Have fun stormin' the castle!
Thursday, February 07, 2008

Eric Van Meter continues his imaginative therapy session in the United Methodist Reporter this week. This stuff is getting really good. He compares the church he came to know as a kind of giant castle, where the walls and towers have been built by successive generations of inhabitants to the point where it is just a monumental structure. We all know the castle has got serious problems. The problem, of course, is that the current inhabitants of the castle (that's right, us) keep trying to figure out how to rearrange the furniture inside without realizing that it may be the very structure itself that is the problem.
Local churches, annual conferences, and aspiring leaders all want to improve the church.
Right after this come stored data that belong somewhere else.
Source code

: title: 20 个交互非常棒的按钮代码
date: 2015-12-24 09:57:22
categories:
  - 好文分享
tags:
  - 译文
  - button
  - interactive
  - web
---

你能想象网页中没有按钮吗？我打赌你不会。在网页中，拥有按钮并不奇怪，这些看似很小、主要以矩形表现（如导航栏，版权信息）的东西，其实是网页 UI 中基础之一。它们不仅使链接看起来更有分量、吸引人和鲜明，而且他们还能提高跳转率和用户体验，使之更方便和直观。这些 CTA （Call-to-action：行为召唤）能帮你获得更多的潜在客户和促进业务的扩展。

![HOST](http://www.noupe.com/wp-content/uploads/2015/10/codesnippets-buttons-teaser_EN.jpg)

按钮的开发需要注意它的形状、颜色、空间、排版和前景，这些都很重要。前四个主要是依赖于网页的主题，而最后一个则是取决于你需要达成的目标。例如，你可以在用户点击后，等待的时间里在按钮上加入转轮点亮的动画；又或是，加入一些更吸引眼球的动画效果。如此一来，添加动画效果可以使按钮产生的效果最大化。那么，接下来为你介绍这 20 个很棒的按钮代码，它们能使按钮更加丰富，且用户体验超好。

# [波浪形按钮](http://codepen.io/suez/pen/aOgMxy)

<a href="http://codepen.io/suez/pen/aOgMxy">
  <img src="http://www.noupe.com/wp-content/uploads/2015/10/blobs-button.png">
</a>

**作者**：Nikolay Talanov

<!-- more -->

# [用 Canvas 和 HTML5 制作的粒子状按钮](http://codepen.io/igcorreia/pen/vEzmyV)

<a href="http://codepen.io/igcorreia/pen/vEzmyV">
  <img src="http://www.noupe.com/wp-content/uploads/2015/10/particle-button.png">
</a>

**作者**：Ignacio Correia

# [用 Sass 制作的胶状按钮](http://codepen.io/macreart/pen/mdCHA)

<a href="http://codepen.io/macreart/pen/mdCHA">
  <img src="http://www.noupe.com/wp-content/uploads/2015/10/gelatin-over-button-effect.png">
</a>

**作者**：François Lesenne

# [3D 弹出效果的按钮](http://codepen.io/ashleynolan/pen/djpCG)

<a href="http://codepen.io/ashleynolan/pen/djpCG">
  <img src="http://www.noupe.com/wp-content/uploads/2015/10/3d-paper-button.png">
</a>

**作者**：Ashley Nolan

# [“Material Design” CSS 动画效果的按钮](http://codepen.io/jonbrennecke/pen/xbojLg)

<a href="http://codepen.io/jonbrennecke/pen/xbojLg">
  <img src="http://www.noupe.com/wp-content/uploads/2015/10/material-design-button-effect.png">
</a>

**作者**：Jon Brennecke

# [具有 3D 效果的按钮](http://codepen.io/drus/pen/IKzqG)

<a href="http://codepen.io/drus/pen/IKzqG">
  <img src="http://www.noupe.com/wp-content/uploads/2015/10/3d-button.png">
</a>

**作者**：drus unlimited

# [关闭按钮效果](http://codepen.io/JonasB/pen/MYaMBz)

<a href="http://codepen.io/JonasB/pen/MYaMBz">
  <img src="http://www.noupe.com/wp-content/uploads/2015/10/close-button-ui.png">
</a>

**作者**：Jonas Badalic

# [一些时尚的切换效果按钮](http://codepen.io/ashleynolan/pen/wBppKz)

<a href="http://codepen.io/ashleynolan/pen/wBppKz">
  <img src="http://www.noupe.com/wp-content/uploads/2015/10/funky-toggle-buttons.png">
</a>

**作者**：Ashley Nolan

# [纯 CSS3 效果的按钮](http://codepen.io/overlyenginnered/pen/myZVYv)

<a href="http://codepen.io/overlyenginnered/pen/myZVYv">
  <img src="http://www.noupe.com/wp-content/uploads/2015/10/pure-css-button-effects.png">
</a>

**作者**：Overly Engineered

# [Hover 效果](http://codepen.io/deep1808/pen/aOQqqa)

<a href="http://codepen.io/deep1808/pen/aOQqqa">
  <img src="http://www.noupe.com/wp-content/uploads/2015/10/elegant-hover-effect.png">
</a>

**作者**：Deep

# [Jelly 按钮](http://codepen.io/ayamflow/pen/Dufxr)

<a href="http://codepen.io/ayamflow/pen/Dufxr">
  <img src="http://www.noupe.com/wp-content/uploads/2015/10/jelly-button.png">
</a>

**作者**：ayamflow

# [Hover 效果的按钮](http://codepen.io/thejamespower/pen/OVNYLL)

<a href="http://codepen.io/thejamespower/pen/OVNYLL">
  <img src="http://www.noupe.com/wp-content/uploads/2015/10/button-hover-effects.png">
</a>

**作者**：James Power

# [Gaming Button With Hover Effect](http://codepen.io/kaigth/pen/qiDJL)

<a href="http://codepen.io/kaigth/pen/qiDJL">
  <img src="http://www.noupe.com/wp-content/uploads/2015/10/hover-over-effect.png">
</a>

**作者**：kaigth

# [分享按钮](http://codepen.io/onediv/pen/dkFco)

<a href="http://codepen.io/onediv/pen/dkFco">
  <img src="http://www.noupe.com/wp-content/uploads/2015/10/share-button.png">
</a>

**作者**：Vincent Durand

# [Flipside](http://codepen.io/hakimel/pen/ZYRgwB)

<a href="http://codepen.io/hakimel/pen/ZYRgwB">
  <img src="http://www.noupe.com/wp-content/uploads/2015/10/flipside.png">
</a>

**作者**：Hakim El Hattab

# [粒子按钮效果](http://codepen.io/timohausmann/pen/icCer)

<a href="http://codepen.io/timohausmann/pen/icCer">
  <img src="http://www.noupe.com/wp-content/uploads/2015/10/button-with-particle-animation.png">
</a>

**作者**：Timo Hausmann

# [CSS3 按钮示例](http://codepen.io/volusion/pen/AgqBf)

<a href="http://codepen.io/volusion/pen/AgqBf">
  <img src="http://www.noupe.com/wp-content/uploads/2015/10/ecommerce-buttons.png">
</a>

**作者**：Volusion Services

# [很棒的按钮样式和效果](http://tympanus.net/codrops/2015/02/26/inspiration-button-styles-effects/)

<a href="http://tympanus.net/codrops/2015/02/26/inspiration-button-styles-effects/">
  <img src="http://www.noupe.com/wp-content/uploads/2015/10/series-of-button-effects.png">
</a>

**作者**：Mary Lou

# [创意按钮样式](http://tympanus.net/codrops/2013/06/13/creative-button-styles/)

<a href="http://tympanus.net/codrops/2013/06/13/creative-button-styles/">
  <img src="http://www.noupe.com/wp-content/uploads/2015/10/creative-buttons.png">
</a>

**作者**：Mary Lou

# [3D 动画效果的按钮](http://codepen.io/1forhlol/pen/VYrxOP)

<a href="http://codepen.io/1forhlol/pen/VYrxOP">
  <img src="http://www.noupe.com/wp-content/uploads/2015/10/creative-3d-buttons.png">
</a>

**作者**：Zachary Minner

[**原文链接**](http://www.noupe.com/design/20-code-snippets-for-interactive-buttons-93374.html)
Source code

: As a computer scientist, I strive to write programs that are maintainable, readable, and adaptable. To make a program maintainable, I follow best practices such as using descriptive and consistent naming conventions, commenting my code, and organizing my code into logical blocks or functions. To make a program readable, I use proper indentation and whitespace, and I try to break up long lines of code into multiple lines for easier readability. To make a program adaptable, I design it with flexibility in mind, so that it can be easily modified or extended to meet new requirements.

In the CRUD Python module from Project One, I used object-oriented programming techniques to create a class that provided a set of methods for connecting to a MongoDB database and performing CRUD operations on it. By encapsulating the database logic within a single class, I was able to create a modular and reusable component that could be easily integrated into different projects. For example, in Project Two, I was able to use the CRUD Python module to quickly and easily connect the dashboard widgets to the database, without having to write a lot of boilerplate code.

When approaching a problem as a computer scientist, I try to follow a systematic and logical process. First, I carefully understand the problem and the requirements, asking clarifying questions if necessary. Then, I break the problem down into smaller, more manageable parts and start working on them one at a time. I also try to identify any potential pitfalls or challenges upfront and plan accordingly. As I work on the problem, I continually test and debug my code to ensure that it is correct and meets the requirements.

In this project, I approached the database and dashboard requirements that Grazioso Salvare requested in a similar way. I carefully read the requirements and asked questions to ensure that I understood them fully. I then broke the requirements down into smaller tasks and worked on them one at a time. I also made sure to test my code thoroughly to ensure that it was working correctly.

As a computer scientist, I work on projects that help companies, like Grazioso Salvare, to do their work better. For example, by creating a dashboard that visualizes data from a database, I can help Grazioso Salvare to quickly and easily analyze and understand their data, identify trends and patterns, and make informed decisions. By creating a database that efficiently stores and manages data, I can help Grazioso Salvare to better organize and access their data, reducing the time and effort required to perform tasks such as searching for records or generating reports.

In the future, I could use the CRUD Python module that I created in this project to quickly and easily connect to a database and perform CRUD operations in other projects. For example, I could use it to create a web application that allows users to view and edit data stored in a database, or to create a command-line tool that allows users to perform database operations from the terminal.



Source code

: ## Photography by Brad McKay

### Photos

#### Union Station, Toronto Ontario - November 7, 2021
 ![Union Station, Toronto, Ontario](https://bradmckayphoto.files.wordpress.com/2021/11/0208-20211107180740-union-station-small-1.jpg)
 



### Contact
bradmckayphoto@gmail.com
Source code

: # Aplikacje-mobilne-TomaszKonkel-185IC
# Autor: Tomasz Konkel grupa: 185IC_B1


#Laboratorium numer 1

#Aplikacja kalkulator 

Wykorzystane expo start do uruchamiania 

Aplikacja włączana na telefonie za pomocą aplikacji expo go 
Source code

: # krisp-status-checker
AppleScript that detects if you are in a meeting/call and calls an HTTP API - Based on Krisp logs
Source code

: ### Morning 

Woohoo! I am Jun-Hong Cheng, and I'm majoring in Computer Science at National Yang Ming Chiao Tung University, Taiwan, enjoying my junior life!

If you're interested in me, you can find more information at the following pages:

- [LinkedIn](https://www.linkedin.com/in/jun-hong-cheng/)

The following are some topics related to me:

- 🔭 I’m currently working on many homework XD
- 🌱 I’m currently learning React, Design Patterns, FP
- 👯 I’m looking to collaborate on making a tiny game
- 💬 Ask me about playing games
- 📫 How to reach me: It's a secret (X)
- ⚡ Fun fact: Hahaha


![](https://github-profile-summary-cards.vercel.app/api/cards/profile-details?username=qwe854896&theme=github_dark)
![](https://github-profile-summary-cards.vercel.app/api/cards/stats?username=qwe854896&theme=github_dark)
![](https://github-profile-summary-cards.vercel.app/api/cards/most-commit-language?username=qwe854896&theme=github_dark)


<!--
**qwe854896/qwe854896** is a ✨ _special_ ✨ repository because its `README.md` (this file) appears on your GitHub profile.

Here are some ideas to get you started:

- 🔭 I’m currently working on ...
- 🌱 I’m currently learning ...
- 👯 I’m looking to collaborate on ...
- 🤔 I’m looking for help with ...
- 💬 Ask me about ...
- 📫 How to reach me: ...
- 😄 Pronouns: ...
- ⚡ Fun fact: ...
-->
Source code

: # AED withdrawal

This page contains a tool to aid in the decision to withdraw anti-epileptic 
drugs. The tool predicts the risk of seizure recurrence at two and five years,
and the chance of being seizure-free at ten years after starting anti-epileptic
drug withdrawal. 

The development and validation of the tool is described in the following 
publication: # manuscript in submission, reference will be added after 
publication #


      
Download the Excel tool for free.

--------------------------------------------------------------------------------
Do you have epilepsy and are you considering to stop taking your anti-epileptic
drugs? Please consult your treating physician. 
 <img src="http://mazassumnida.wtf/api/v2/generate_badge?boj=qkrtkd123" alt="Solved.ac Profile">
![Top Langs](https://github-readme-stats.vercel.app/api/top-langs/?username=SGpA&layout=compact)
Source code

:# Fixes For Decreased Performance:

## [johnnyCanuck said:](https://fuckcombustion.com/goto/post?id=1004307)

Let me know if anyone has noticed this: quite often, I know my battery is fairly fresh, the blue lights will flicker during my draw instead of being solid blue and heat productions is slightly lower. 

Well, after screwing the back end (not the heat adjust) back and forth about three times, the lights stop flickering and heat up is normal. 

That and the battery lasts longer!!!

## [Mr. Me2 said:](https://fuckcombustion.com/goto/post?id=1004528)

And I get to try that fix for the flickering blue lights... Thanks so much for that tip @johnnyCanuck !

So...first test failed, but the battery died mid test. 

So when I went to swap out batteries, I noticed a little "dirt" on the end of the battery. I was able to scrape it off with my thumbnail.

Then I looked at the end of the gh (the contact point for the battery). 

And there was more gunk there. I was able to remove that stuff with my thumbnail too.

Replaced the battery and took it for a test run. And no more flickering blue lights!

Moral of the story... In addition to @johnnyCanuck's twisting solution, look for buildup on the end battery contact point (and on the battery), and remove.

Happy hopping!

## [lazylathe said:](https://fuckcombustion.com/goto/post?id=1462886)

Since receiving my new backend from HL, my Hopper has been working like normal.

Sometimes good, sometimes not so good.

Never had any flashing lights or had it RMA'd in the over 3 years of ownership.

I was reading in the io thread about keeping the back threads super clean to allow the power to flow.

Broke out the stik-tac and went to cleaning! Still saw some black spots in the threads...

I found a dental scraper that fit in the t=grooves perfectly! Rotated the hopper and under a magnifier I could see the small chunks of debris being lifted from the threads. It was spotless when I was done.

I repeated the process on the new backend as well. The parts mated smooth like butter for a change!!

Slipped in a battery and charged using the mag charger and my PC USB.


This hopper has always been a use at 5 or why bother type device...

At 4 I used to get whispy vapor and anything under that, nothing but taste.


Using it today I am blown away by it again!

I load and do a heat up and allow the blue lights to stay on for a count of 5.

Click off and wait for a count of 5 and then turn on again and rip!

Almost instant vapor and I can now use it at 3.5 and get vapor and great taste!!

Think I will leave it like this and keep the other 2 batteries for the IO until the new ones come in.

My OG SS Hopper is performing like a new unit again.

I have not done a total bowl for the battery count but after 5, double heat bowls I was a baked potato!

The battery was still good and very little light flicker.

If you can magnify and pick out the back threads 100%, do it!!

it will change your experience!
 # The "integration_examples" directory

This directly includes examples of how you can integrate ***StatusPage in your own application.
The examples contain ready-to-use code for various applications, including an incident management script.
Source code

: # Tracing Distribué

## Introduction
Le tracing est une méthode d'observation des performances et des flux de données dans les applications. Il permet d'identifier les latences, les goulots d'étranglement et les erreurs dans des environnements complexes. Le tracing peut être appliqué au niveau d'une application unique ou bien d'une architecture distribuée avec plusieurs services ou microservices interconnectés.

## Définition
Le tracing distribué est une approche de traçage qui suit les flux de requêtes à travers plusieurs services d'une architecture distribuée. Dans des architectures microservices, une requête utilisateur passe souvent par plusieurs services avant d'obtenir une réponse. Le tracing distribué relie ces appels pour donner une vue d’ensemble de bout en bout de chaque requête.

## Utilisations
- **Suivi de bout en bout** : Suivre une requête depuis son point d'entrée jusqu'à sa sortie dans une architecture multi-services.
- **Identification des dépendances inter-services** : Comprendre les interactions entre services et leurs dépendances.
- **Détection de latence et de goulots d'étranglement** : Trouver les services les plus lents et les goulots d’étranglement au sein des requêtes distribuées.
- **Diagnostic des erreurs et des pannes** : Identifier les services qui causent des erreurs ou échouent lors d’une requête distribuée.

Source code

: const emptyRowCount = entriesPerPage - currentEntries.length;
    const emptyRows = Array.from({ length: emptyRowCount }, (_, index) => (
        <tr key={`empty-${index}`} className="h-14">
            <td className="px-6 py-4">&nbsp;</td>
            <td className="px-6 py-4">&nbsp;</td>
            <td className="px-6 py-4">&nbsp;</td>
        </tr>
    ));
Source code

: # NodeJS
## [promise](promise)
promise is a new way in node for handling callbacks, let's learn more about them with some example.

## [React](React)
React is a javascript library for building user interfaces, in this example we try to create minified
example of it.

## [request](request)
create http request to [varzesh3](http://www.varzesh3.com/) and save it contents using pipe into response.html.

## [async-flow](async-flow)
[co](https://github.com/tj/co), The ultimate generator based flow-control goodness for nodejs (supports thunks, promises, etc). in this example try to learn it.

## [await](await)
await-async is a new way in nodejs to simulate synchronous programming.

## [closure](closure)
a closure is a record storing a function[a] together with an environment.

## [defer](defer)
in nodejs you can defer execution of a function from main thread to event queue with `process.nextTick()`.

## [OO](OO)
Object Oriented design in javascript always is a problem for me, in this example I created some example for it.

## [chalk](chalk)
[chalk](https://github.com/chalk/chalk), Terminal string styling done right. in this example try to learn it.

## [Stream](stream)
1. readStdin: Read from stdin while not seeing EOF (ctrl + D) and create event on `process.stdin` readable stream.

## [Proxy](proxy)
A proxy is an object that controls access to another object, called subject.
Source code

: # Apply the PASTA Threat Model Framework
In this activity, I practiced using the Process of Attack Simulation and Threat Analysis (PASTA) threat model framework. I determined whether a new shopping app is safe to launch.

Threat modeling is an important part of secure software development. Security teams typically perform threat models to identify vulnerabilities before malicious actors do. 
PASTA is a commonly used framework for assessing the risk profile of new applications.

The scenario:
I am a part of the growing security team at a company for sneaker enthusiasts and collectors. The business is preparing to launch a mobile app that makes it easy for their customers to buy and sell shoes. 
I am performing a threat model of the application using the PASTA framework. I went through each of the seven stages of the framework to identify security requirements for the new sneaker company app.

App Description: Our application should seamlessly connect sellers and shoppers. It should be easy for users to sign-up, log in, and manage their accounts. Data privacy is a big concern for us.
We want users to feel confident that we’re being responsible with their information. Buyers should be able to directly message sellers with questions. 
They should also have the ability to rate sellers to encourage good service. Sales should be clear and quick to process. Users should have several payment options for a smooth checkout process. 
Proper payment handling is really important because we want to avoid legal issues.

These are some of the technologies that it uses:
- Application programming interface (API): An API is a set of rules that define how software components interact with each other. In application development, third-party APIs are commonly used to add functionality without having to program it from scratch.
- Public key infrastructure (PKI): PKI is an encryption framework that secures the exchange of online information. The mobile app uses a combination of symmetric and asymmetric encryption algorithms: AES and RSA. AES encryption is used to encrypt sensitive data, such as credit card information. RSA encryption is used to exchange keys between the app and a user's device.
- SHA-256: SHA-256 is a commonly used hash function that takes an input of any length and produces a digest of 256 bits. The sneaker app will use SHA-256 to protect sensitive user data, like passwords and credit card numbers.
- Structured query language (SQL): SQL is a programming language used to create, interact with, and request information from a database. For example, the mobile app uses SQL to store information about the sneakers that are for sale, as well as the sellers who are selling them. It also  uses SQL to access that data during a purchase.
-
But inevitably they just try to work with making what we've already got work a bit better. Eric calls this tendency "tinkering with space." I've also heard it called rearranging the deck chairs on the Titanic. It is usually well-intentioned, but it misses the heart of the problem.
I don't know whether Eric would agree with this or not, but I tend to see the root of the church's problem as mistaking Wesleyan theology for United Methodist polity. The Holy Spirit may not call us to revival, and if so, that will be God's judgment on our faithlessness. But if the prospect of revival exists, I think the key question will be whether we can do something that Wesley essentially could not: respond to the Spirit's invitation by reforming the church without separating from it (or destroying it entirely). Because as Eric points out, being faithful as the church is ultimately not about polishing the castle walls. It is about living as Christian people redeemed by the gospel of Jesus Christ.

1 Comments:
This is the truest thing I've seen in a long time.